Action item
Would you transcribe the records below from the line with "Start Phoenix endpoint" to the line with "- Make the provided", ends included, exactly and with nothing more, leaving the pictures out?

Records drawn from a dataset
____
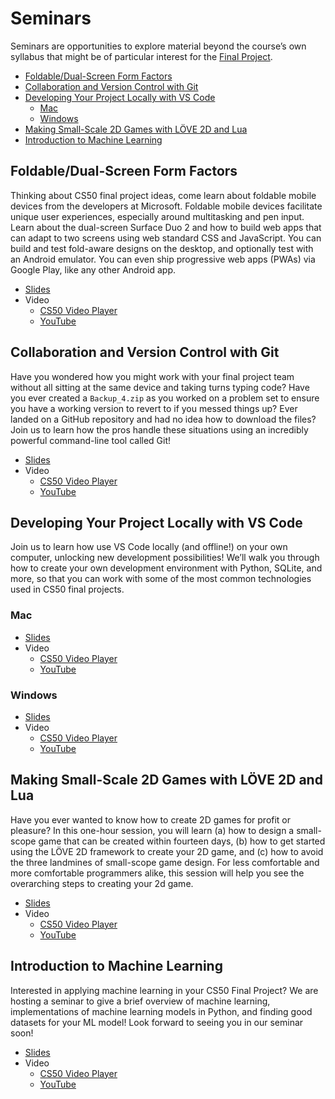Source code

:Seminars
========

Seminars are opportunities to explore material beyond the course’s own syllabus that might be of particular interest for the [Final Project](../project/).

*   [Foldable/Dual-Screen Form Factors](#foldabledual-screen-form-factors)
*   [Collaboration and Version Control with Git](#collaboration-and-version-control-with-git)
*   [Developing Your Project Locally with VS Code](#developing-your-project-locally-with-vs-code)
    *   [Mac](#mac)
    *   [Windows](#windows)
*   [Making Small-Scale 2D Games with LÖVE 2D and Lua](#making-small-scale-2d-games-with-löve-2d-and-lua)
*   [Introduction to Machine Learning](#introduction-to-machine-learning)

Foldable/Dual-Screen Form Factors
---------------------------------

Thinking about CS50 final project ideas, come learn about foldable mobile devices from the developers at Microsoft. Foldable mobile devices facilitate unique user experiences, especially around multitasking and pen input. Learn about the dual-screen Surface Duo 2 and how to build web apps that can adapt to two screens using web standard CSS and JavaScript. You can build and test fold-aware designs on the desktop, and optionally test with an Android emulator. You can even ship progressive web apps (PWAs) via Google Play, like any other Android app.

*   [Slides](https://cdn.cs50.net/2021/fall/seminars/foldable_dual-screen_form-factors/foldable_dual-screen_form-factors.pdf)
*   Video
    *   [CS50 Video Player](https://video.cs50.io/Qx4oysjcyPg)
    *   [YouTube](https://youtu.be/Qx4oysjcyPg)

Collaboration and Version Control with Git
------------------------------------------

Have you wondered how you might work with your final project team without all sitting at the same device and taking turns typing code? Have you ever created a `Backup_4.zip` as you worked on a problem set to ensure you have a working version to revert to if you messed things up? Ever landed on a GitHub repository and had no idea how to download the files? Join us to learn how the pros handle these situations using an incredibly powerful command-line tool called Git!

*   [Slides](https://docs.google.com/presentation/d/1l0CeTIbtpe3WNJZ3ee5CTB5lMkzIln4B1RyvChdH9FQ/edit?usp=sharing)
*   Video
    *   [CS50 Video Player](https://video.cs50.io/S-gBbnBDUhA)
    *   [YouTube](https://youtu.be/S-gBbnBDUhA)

Developing Your Project Locally with VS Code
--------------------------------------------

Join us to learn how use VS Code locally (and offline!) on your own computer, unlocking new development possibilities! We’ll walk you through how to create your own development environment with Python, SQLite, and more, so that you can work with some of the most common technologies used in CS50 final projects.

### Mac

*   [Slides](https://docs.google.com/presentation/d/1Iri2bzLMn9ZjeFROcVafaI4G4Gmqv96OFa2hPfDGUD0/edit?usp=sharing)
*   Video
    *   [CS50 Video Player](https://video.cs50.io/TZ6c7y8N64k)
    *   [YouTube](https://youtu.be/TZ6c7y8N64k)

### Windows

*   [Slides](https://docs.google.com/presentation/d/1I4XQ0f68zIrs-gX7CWgFk_LneLJN8-hMwmL181fW7_s/edit?usp=sharing)
*   Video
    *   [CS50 Video Player](https://video.cs50.io/9yzQCgIdL-Y)
    *   [YouTube](https://youtu.be/9yzQCgIdL-Y)

Making Small-Scale 2D Games with LÖVE 2D and Lua
------------------------------------------------

Have you ever wanted to know how to create 2D games for profit or pleasure? In this one-hour session, you will learn (a) how to design a small-scope game that can be created within fourteen days, (b) how to get started using the LÖVE 2D framework to create your 2D game, and (c) how to avoid the three landmines of small-scope game design. For less comfortable and more comfortable programmers alike, this session will help you see the overarching steps to creating your 2d game.

*   [Slides](https://cdn.cs50.net/2021/fall/seminars/2d_games/MakingSmallScale2dGamesWithLOVE.pdf)
*   Video
    *   [CS50 Video Player](https://video.cs50.io/iOA5YspoJDM)
    *   [YouTube](https://youtu.be/iOA5YspoJDM)

Introduction to Machine Learning
--------------------------------

Interested in applying machine learning in your CS50 Final Project? We are hosting a seminar to give a brief overview of machine learning, implementations of machine learning models in Python, and finding good datasets for your ML model! Look forward to seeing you in our seminar soon!

*   [Slides](https://docs.google.com/presentation/d/1xV_Tffw3FF0hTzn26inK6zp95i1zSm0m6E9Eq74PhP4/edit?usp=sharing)
*   Video
    *   [CS50 Video Player](https://video.cs50.io/b_ZVSvAHLKQ)
    *   [YouTube](https://www.youtube.com/watch?v=b_ZVSvAHLKQ)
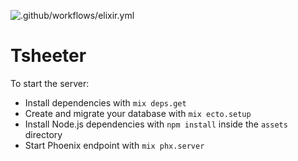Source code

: ![.github/workflows/elixir.yml](https://github.com/dgoeke/tsheeter/workflows/.github/workflows/elixir.yml/badge.svg)

# Tsheeter

To start the server:

  * Install dependencies with `mix deps.get`
  * Create and migrate your database with `mix ecto.setup`
  * Install Node.js dependencies with `npm install` inside the `assets` directory
  * Start Phoenix endpoint with `mix phx.server`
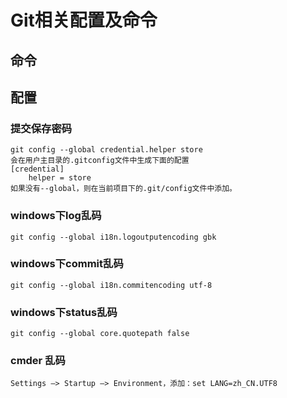 # Git相关配置及命令

## 命令

## 配置

### 提交保存密码
    git config --global credential.helper store 
    会在用户主目录的.gitconfig文件中生成下面的配置
    [credential]
        helper = store
    如果没有--global，则在当前项目下的.git/config文件中添加。

### windows下log乱码
    git config --global i18n.logoutputencoding gbk

### windows下commit乱码
    git config --global i18n.commitencoding utf-8

### windows下status乱码
    git config --global core.quotepath false

### cmder 乱码
	Settings –> Startup –> Environment，添加：set LANG=zh_CN.UTF8
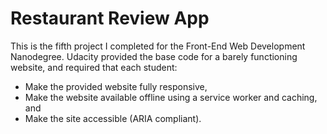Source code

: # Restaurant Review App

This is the fifth project I completed for the Front-End Web Development Nanodegree.  Udacity provided the base code for a barely functioning website, and required that each student:
- Make the provided website fully responsive,
- Make the website available offline using a service worker and caching, and
- Make the site accessible (ARIA compliant).
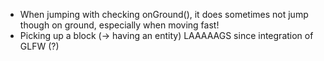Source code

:  * When jumping with checking onGround(), it does sometimes not jump though on ground, especially when moving fast!
 * Picking up a block (-> having an entity) LAAAAAGS since integration of GLFW (?)
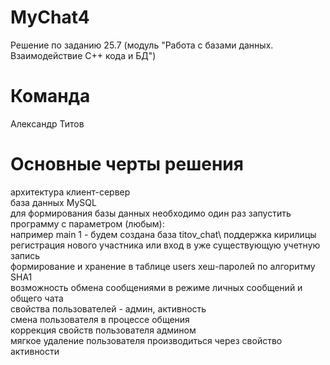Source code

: # MyChat4
Решение по заданию 25.7 (модуль "Работа с базами данных. Взаимодействие C++ кода и БД")

# Команда
Александр Титов

# Основные черты решения 
архитектура клиент-сервер \
база данных MySQL \
для формирования базы данных необходимо один раз запустить программу с параметром (любым):\
     например main 1 - будем создана база titov_chat\ 
поддержка кирилицы \
регистрация нового участника или вход в уже существующую учетную запись \
формирование и хранение в таблице users хеш-паролей по алгоритму SHA1 \
возможность обмена сообщениями в режиме личных сообщений и общего чата \
свойства пользователей - админ, активность \
смена пользователя в процессе общения \
коррекция свойств пользователя админом \
мягкое удаление пользователя производиться через свойство активности 



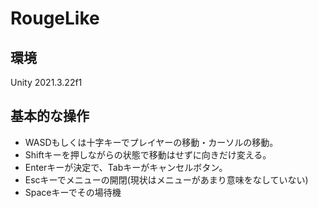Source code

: # RougeLike
## 環境
Unity 2021.3.22f1

## 基本的な操作
- WASDもしくは十字キーでプレイヤーの移動・カーソルの移動。
- Shiftキーを押しながらの状態で移動はせずに向きだけ変える。
- Enterキーが決定で、Tabキーがキャンセルボタン。
- Escキーでメニューの開閉(現状はメニューがあまり意味をなしていない)
- Spaceキーでその場待機
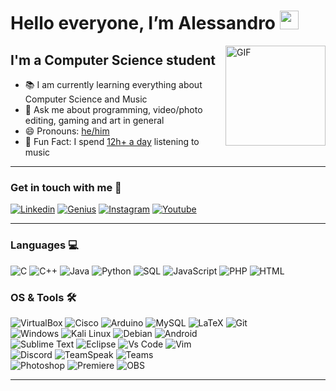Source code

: # Hello everyone, I’m Alessandro <img width="30px" src="https://media.tenor.com/images/3b388fe03da271d2674faf85eb7c3fcd/tenor.gif" />

<img align="right" alt="GIF" height="160px" src="https://media.giphy.com/media/du3J3cXyzhj75IOgvA/giphy.gif" />

## I'm a Computer Science student
- 📚 I am currently learning everything about Computer Science and Music
- 💬 Ask me about programming, video/photo editing, gaming and art in general
- 😄 Pronouns: [he/him](https://www.mypronouns.org/he-him)
- 👾 Fun Fact: I spend [12h+ a day](https://user-images.githubusercontent.com/57688261/157446686-4ce9d5da-0476-42a7-b53e-98be3e89c725.jpg)
listening to music

---

### Get in touch with me 📝
[![Linkedin](https://img.shields.io/badge/Linkedin-0A66C2?style=for-the-badge&logo=LinkedIn&logoColor=white)](https://www.linkedin.com/in/alessandropiergiovanni001/)
[![Genius](https://img.shields.io/badge/Genius-FFFF64?style=for-the-badge&logo=Genius&logoColor=black)](https://genius.com/piergyo)
[![Instagram](https://img.shields.io/badge/Instagram-E4405F?style=for-the-badge&logo=Instagram&logoColor=white)](https://www.instagram.com/piergyo/)
[![Youtube](https://img.shields.io/badge/Youtube-FF0000?style=for-the-badge&logo=Youtube&logoColor=white)](https://www.youtube.com/channel/UC3bpxV_soKsSlTcIhj8PzvA)

---

### Languages 💻
![C](https://img.shields.io/badge/c-%2300599C.svg?style=for-the-badge&logo=c&logoColor=white)
![C++](https://img.shields.io/badge/C%2B%2B-00599C?style=for-the-badge&logo=c%2B%2B&logoColor=white)
![Java](https://img.shields.io/badge/java-%23ED8B00.svg?style=for-the-badge&logo=java&logoColor=black)
![Python](https://img.shields.io/badge/python-3670A0?style=for-the-badge&logo=python&logoColor=ffdd54)
![SQL](https://img.shields.io/badge/sql-003B57?style=for-the-badge&logo=sqlite&logoColor=white)
![JavaScript](https://img.shields.io/badge/JavaScript-F7DF1E?style=for-the-badge&logo=JavaScript&logoColor=black)
![PHP](https://img.shields.io/badge/PHP-777BB4?style=for-the-badge&logo=php&logoColor=white)
![HTML](https://img.shields.io/badge/HTML5-E34F26?style=for-the-badge&logo=html5&logoColor=white)

### OS & Tools 🛠
![VirtualBox](https://img.shields.io/badge/VirtualBox-183A61?style=for-the-badge&logo=VirtualBox&logoColor=white)
![Cisco](https://img.shields.io/badge/Cisco-1BA0D7?style=for-the-badge&logo=Cisco&logoColor=white)
![Arduino](https://img.shields.io/badge/Arduino-00979D?style=for-the-badge&logo=Arduino&logoColor=white)
![MySQL](https://img.shields.io/badge/MySQL-4479A1?style=for-the-badge&logo=MySQL&logoColor=white)
![LaTeX](https://img.shields.io/badge/latex-%23008080.svg?style=for-the-badge&logo=latex&logoColor=white)
![Git](https://img.shields.io/badge/git-%23F05033.svg?style=for-the-badge&logo=git&logoColor=white)
<br>
![Windows](https://img.shields.io/badge/Windows-0078D6?style=for-the-badge&logo=windows&logoColor=white)
![Kali Linux](https://img.shields.io/badge/Kali_Linux-557C94?style=for-the-badge&logo=kali-linux&logoColor=white) 
![Debian](https://img.shields.io/badge/Debian-A81D33?style=for-the-badge&logo=Debian&logoColor=white)
![Android](https://img.shields.io/badge/Android-3DDC84?style=for-the-badge&logo=Android&logoColor=white)
<br>
![Sublime Text](https://img.shields.io/badge/SublimeText-FF9800?style=for-the-badge&logo=SublimeText&logoColor=white)
![Eclipse](https://img.shields.io/badge/Eclipse-2C2255?style=for-the-badge&logo=Eclipse%20IDE&logoColor=white)
![Vs Code](https://img.shields.io/badge/VS%20Code-007ACC?style=for-the-badge&logo=Visual%20Studio%20Code&logoColor=white)
![Vim](https://img.shields.io/badge/Vim-019733?style=for-the-badge&logo=Vim&logoColor=white)
<br>
![Discord](https://img.shields.io/badge/Discord-5865F2?style=for-the-badge&logo=Discord&logoColor=white)
![TeamSpeak](https://img.shields.io/badge/TeamSpeak-2580C3?style=for-the-badge&logo=TeamSpeak&logoColor=white)
![Teams](https://img.shields.io/badge/Teams-6264A7?style=for-the-badge&logo=Microsoft%20Teams&logoColor=white) 
<br>
![Photoshop](https://img.shields.io/badge/Photoshop-31A8FF?style=for-the-badge&logo=Adobe%20Photoshop&logoColor=white)
![Premiere](https://img.shields.io/badge/Premiere-ab16e0?style=for-the-badge&logo=Adobe%20Premiere%20Pro&logoColor=white)
![OBS](https://img.shields.io/badge/OBS-302E31?style=for-the-badge&logo=OBS%20Studio&logoColor=white)

---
____
Answer box
  * Start Phoenix endpoint with `mix phx.server`
 # Git相关配置及命令

## 命令

## 配置

### 提交保存密码
    git config --global credential.helper store 
    会在用户主目录的.gitconfig文件中生成下面的配置
    [credential]
        helper = store
    如果没有--global，则在当前项目下的.git/config文件中添加。

### windows下log乱码
    git config --global i18n.logoutputencoding gbk

### windows下commit乱码
    git config --global i18n.commitencoding utf-8

### windows下status乱码
    git config --global core.quotepath false

### cmder 乱码
	Settings –> Startup –> Environment，添加：set LANG=zh_CN.UTF8
Source code

: # Restaurant Review App

This is the fifth project I completed for the Front-End Web Development Nanodegree.  Udacity provided the base code for a barely functioning website, and required that each student:
- Make the provided website fully responsive,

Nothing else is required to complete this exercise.